看護に関する新しい総合月刊誌『オン・ナーシング』(看護の科学新社)が創刊された。出版不況の中、新雑誌の創刊は大変珍しい。

この雑誌の創刊を実現させたのは、看護界の重鎮である日本赤十字看護大学の川嶋みどり名誉教授(91歳)。背景にあるのは、看護師が日々、時間に追われる環境のなかで、看護が変質していくことへの危機感だ。

日本人が長寿になり、医療と接する機会が増えるなか、看護の変化は私たちにとって決してひとごとではない。はたして看護の本質とは何か、川嶋先生に聞いた。

今、看護雑誌を創刊した「看護現場」への思い

──川嶋先生が自ら責任編集した創刊号のコンセプトは「読み手になって考え、書き手として伝えること」。佐久大学の青木紀特任教授との「ケアのプロフェッショナルにとってのケア”とは」という対談にはじまり、普段は読み手である現場で働く看護師たちも筆者として名を連ねています。

続く第2号では、病人の生活の変化と回復力をもたらす花に着目するなど、現場目線にこだわった内容になっていますね。なぜ今、雑誌を作ったのでしょうか?

川嶋:看護に関する出版物は多く世に出ています。けれど、そのほとんどが専門分野に特化していて、総合的な雑誌がありません。職能団体が行っている専門資格の取得をする内容のものも少なくない。

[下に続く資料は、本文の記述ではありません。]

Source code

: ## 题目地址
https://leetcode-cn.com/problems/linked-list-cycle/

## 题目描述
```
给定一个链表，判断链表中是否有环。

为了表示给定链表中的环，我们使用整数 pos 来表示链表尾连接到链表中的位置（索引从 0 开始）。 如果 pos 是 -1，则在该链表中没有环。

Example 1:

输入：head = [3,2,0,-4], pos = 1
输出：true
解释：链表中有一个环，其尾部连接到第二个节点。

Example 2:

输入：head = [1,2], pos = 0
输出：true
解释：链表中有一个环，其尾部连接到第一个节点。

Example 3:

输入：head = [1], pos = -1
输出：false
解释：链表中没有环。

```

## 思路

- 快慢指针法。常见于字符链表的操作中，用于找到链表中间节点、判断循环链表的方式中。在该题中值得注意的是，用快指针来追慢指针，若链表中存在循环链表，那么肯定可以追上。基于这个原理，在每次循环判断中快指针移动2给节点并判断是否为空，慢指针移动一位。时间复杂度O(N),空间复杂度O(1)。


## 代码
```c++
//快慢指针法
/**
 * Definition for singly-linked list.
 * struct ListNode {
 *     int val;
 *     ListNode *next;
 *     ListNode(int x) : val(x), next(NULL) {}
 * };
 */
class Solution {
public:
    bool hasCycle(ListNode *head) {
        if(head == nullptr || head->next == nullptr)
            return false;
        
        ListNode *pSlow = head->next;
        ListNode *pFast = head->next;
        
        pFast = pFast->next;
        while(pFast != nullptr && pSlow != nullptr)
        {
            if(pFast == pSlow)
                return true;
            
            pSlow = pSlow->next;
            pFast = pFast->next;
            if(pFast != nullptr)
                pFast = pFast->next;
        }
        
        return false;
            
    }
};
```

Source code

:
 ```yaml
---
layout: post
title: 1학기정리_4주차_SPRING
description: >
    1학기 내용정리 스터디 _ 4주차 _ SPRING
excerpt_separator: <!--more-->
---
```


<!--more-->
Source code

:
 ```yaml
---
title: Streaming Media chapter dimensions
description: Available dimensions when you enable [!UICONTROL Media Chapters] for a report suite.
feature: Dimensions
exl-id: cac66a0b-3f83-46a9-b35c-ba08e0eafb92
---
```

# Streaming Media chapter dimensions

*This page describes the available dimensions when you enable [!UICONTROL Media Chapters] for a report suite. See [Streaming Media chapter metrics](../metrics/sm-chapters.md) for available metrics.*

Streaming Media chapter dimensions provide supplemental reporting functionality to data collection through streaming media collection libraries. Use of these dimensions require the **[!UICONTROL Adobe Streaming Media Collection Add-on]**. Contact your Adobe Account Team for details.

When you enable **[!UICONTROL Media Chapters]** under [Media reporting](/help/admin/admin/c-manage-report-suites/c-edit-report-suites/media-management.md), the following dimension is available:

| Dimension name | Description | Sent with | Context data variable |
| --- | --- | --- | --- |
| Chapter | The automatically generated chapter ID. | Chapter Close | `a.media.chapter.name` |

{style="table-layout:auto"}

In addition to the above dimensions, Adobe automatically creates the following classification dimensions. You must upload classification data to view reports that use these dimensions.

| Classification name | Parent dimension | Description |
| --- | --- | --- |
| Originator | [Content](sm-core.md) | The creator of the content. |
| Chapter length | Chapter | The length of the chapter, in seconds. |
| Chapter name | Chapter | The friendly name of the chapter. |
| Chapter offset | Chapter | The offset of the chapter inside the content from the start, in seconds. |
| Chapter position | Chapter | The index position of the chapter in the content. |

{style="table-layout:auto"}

もちろん学問としての看護や理論もあります。けれど、看護って、本当は現場で起こっているもっと人間的なもの。頭のなかでだけ考える看護は、看護ではない。患者さんに看護を提供してはじめて看護なのです。

「これはおかしい」「何とかしなければ」など、看護師が現場にいるからこそ見えることについて自由に発言できる場が必要です。

看護現場に軸足をおいた、患者さんを中心にした看護師の目線で「看護の本質」を追求する媒体を作らなければと考えました。そのため、現場の看護師からも夜勤の実態やハラスメントの問題についても寄稿してもらっています。